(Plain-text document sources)
╭──
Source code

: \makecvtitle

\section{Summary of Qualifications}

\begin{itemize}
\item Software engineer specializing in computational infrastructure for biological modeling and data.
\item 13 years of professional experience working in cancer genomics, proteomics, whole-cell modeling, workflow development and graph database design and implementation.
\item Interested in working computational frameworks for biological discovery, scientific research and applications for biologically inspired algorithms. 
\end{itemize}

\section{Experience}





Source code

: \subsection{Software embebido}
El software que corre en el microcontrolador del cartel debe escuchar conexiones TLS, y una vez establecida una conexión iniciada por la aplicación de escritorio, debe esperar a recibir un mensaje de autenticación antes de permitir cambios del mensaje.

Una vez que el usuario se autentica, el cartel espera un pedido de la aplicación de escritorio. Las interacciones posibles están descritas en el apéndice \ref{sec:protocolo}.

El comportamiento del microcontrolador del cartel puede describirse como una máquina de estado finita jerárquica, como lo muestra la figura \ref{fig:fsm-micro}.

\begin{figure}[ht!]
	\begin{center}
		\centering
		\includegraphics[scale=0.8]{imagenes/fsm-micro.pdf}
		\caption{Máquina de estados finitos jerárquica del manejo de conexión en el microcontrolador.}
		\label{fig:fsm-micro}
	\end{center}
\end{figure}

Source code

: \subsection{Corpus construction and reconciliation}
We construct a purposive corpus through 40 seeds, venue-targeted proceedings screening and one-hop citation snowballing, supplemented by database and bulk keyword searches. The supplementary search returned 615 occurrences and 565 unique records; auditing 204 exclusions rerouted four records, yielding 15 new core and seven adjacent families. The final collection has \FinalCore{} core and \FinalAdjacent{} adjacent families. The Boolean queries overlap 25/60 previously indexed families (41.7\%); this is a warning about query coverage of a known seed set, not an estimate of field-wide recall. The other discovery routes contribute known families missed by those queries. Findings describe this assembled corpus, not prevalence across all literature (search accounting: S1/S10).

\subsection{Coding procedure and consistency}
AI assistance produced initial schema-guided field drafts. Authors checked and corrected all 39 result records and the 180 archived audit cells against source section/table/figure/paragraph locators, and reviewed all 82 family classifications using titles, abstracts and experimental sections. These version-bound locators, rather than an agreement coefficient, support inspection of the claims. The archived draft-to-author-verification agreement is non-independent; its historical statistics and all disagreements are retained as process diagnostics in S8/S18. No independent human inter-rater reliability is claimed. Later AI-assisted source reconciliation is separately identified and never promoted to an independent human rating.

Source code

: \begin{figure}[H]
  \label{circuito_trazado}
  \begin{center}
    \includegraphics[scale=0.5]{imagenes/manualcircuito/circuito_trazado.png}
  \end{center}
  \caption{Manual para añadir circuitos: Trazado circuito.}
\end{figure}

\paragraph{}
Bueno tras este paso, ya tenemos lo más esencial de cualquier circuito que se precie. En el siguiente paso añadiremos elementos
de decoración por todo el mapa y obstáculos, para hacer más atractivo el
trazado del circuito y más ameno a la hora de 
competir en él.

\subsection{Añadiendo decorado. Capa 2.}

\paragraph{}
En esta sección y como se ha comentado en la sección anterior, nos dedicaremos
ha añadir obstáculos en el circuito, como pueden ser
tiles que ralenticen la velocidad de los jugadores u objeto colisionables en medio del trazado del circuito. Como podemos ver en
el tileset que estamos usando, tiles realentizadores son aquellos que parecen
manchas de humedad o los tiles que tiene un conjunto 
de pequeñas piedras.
╰──
### THE PROBLEM
Reproduce each record above exactly, keeping every word as it stands.

### SOLUTION FOR THIS TASK
Source code

: \makecvtitle

\section{Summary of Qualifications}

\begin{itemize}
\item Software engineer specializing in computational infrastructure for biological modeling and data.
\item 13 years of professional experience working in cancer genomics, proteomics, whole-cell modeling, workflow development and graph database design and implementation.
\item Interested in working computational frameworks for biological discovery, scientific research and applications for biologically inspired algorithms. 
\end{itemize}

\section{Experience}





Source code

: \subsection{Software embebido}
El software que corre en el microcontrolador del cartel debe escuchar conexiones TLS, y una vez establecida una conexión iniciada por la aplicación de escritorio, debe esperar a recibir un mensaje de autenticación antes de permitir cambios del mensaje.

Una vez que el usuario se autentica, el cartel espera un pedido de la aplicación de escritorio. Las interacciones posibles están descritas en el apéndice \ref{sec:protocolo}.

El comportamiento del microcontrolador del cartel puede describirse como una máquina de estado finita jerárquica, como lo muestra la figura \ref{fig:fsm-micro}.

\begin{figure}[ht!]
	\begin{center}
		\centering
		\includegraphics[scale=0.8]{imagenes/fsm-micro.pdf}
		\caption{Máquina de estados finitos jerárquica del manejo de conexión en el microcontrolador.}
		\label{fig:fsm-micro}
	\end{center}
\end{figure}

Source code

: \subsection{Corpus construction and reconciliation}
We construct a purposive corpus through 40 seeds, venue-targeted proceedings screening and one-hop citation snowballing, supplemented by database and bulk keyword searches. The supplementary search returned 615 occurrences and 565 unique records; auditing 204 exclusions rerouted four records, yielding 15 new core and seven adjacent families. The final collection has \FinalCore{} core and \FinalAdjacent{} adjacent families. The Boolean queries overlap 25/60 previously indexed families (41.7\%); this is a warning about query coverage of a known seed set, not an estimate of field-wide recall. The other discovery routes contribute known families missed by those queries. Findings describe this assembled corpus, not prevalence across all literature (search accounting: S1/S10).

\subsection{Coding procedure and consistency}
AI assistance produced initial schema-guided field drafts. Authors checked and corrected all 39 result records and the 180 archived audit cells against source section/table/figure/paragraph locators, and reviewed all 82 family classifications using titles, abstracts and experimental sections. These version-bound locators, rather than an agreement coefficient, support inspection of the claims. The archived draft-to-author-verification agreement is non-independent; its historical statistics and all disagreements are retained as process diagnostics in S8/S18. No independent human inter-rater reliability is claimed. Later AI-assisted source reconciliation is separately identified and never promoted to an independent human rating.

Source code

: \begin{figure}[H]
  \label{circuito_trazado}
  \begin{center}
    \includegraphics[scale=0.5]{imagenes/manualcircuito/circuito_trazado.png}
  \end{center}
  \caption{Manual para añadir circuitos: Trazado circuito.}
\end{figure}

\paragraph{}
Bueno tras este paso, ya tenemos lo más esencial de cualquier circuito que se precie. En el siguiente paso añadiremos elementos
de decoración por todo el mapa y obstáculos, para hacer más atractivo el
trazado del circuito y más ameno a la hora de 
competir en él.

\subsection{Añadiendo decorado. Capa 2.}

\paragraph{}
En esta sección y como se ha comentado en la sección anterior, nos dedicaremos
ha añadir obstáculos en el circuito, como pueden ser
tiles que ralenticen la velocidad de los jugadores u objeto colisionables en medio del trazado del circuito. Como podemos ver en
el tileset que estamos usando, tiles realentizadores son aquellos que parecen
manchas de humedad o los tiles que tiene un conjunto 
de pequeñas piedras.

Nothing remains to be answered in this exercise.